Чем я “снизил уровень наших отношений” — понятия не имею. “Друзей клевета ядовитая”?
ПРИЛОЖЕНИЕ УЗОРОЧЬЕ (О поэме Виктора Лапшина “Дворовые фрески”)Обыкновенно фресками называют роспись стен водяными красками. Но фреска — готовая картина, её видишь сразу целиком, а потом уже всматриваешься в детали. А тут мы имеем возможность наблюдать, как на наших глазах словно из-под невидимой руки художника возникает изображение. Это узорочье слова. Перед нами необычные фрески, некоторые из них кажутся написанными прямо по воздуху, так много в них пространства. Фрески зыблются и играют красками, строка пружинится и рябит, как вода или рожь от порыва ветра.

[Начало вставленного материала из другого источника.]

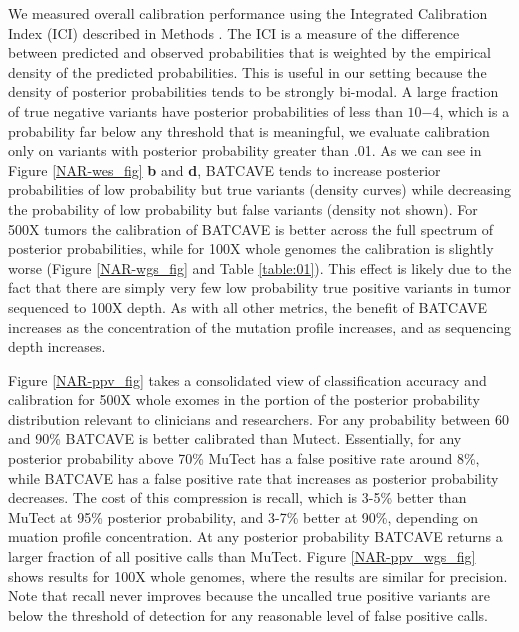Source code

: \documentclass[a4,center,fleqn]{NAR}
\newcommand{\batcave}{BATCAVE }
\begin{document}
We measured overall calibration performance using the Integrated Calibration Index (ICI) described in Methods \citep{Austin2019}.
The ICI is a measure of the difference between predicted and observed probabilities that is weighted by the empirical density of the predicted probabilities.
This is useful in our setting because the density of posterior probabilities tends to be strongly bi-modal.
A large fraction of true negative variants have posterior probabilities of less than $10{-4}$, which is a probability far below any threshold that is meaningful, we evaluate calibration only on variants with posterior probability greater than .01.
As we can see in Figure \ref{NAR-wes_fig} \textbf{b} and \textbf{d}, \batcave tends to increase posterior probabilities of low probability but true variants (density curves) while decreasing the probability of low probability but false variants (density not shown).
For 500X tumors the calibration of \batcave is better across the full spectrum of posterior probabilities, while for 100X whole genomes the calibration is slightly worse (Figure \ref{NAR-wgs_fig} and Table \ref{table:01}).
This effect is likely due to the fact that there are simply very few low probability true positive variants in tumor sequenced to 100X depth.
As with all other metrics, the benefit of \batcave increases as the concentration of the mutation profile increases, and as sequencing depth increases.

Figure \ref{NAR-ppv_fig} takes a consolidated view of classification accuracy and calibration for 500X whole exomes in the portion of the posterior probability distribution relevant to clinicians and researchers.
For any probability between 60 and 90\% \batcave is better calibrated than Mutect.
Essentially, for any posterior probability above 70\% MuTect has a false positive rate around 8\%, while \batcave has a false positive rate that increases as posterior probability decreases.
The cost of this compression is recall, which is 3-5\% better than MuTect at 95\% posterior probability, and 3-7\% better at 90\%, depending on muation profile concentration.
At any posterior probability \batcave returns a larger fraction of all positive calls than MuTect.
Figure \ref{NAR-ppv_wgs_fig} shows results for 100X whole genomes, where the results are similar for precision.
Note that recall never improves because the uncalled true positive variants are below the threshold of detection for any reasonable level of false positive calls.
\end{document}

“Уф, душно!” — таким весьма бытовым восклицанием начинает автор первую свою фреску. Где душно? Душно в мире, откуда нет выхода.
Цыплята семенят, желта от них дворина…
Посредине этой дворины, совсем как в гоголевском Миргороде, расположилась лужа, которую солнечным венцом обстали цыплята. Краски искрят, сгущённый воздух мерцает, вот-вот разразится гроза, омоет и раздвинет душный двор до пределов большого бытия. Но это случится потом, будь терпелив, читатель.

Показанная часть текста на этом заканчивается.